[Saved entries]
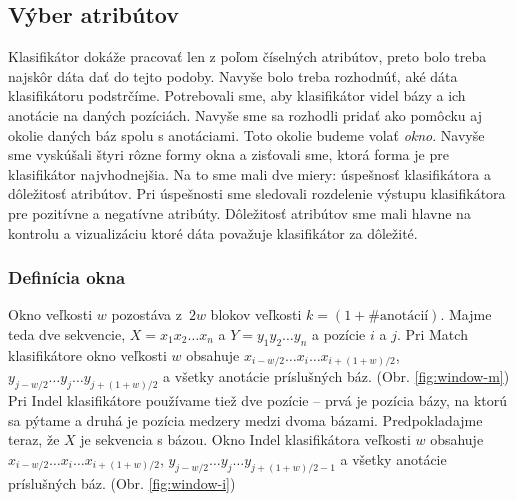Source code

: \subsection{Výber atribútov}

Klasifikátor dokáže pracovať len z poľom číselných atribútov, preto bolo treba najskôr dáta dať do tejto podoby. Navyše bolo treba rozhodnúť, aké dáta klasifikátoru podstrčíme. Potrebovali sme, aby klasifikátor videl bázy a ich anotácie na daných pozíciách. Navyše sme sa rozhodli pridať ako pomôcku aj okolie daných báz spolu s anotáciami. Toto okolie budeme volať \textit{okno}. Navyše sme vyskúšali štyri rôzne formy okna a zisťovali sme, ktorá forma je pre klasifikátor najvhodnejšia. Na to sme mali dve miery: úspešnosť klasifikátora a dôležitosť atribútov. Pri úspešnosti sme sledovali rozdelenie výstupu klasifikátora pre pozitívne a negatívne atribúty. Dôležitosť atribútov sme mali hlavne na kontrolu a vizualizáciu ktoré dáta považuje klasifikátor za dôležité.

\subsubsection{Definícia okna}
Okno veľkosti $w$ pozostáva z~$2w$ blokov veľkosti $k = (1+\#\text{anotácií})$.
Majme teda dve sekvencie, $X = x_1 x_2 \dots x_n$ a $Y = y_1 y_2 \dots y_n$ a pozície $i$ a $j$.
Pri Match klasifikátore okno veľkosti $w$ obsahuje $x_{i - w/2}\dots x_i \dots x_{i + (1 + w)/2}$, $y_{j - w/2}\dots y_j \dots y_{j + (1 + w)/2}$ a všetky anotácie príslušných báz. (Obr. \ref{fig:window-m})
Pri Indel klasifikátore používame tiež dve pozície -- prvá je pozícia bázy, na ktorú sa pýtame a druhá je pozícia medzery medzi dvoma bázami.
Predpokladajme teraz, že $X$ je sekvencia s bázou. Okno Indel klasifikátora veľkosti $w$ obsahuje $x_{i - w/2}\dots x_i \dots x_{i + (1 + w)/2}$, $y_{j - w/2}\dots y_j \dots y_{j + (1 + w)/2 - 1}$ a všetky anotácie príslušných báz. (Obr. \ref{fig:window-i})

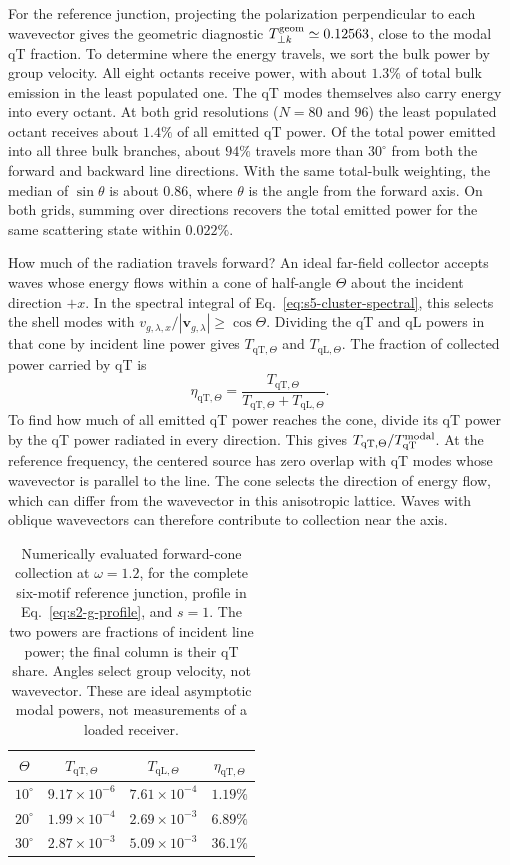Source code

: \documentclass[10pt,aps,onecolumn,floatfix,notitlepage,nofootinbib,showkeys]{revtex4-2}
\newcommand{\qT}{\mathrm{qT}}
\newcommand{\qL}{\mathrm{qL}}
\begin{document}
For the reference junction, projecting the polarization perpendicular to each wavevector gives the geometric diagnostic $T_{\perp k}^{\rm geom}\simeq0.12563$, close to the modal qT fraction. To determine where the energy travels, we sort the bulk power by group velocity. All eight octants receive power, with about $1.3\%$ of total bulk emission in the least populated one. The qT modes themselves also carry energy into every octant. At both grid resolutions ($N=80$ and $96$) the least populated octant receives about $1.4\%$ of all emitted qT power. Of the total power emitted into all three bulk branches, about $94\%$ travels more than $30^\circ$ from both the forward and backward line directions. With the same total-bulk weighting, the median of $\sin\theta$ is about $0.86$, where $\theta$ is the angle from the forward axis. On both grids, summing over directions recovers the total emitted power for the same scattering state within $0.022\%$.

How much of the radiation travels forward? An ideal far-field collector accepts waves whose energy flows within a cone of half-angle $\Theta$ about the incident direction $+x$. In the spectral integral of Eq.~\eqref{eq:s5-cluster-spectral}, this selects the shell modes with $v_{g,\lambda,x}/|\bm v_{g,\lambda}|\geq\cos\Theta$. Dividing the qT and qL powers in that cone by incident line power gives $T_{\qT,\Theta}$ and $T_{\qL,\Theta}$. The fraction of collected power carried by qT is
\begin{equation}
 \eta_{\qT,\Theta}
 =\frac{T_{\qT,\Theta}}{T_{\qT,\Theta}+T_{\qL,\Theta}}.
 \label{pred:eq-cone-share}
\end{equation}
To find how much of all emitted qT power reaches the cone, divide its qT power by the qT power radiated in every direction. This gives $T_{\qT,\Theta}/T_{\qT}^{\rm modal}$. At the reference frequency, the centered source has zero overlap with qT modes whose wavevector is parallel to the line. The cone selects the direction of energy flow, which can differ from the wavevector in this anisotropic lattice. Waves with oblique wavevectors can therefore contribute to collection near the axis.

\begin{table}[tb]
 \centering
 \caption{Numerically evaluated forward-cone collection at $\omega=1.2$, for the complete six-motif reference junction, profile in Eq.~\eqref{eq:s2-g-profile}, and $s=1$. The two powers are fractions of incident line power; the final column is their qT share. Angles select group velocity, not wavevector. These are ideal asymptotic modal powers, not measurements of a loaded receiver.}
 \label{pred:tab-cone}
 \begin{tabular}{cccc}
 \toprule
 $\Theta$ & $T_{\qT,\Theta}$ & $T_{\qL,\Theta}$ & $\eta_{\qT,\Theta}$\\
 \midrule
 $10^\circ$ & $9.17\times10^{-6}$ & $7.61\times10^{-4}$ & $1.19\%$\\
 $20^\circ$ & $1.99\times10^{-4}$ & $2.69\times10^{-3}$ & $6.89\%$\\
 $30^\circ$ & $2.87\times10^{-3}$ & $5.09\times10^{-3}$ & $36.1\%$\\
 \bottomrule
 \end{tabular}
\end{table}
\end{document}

= DESCRIPTION OF THE TASK =
Please count the lines above that contain the word "anotácie", and reply with the number alone.

= OUTPUT OF THE TASK =
3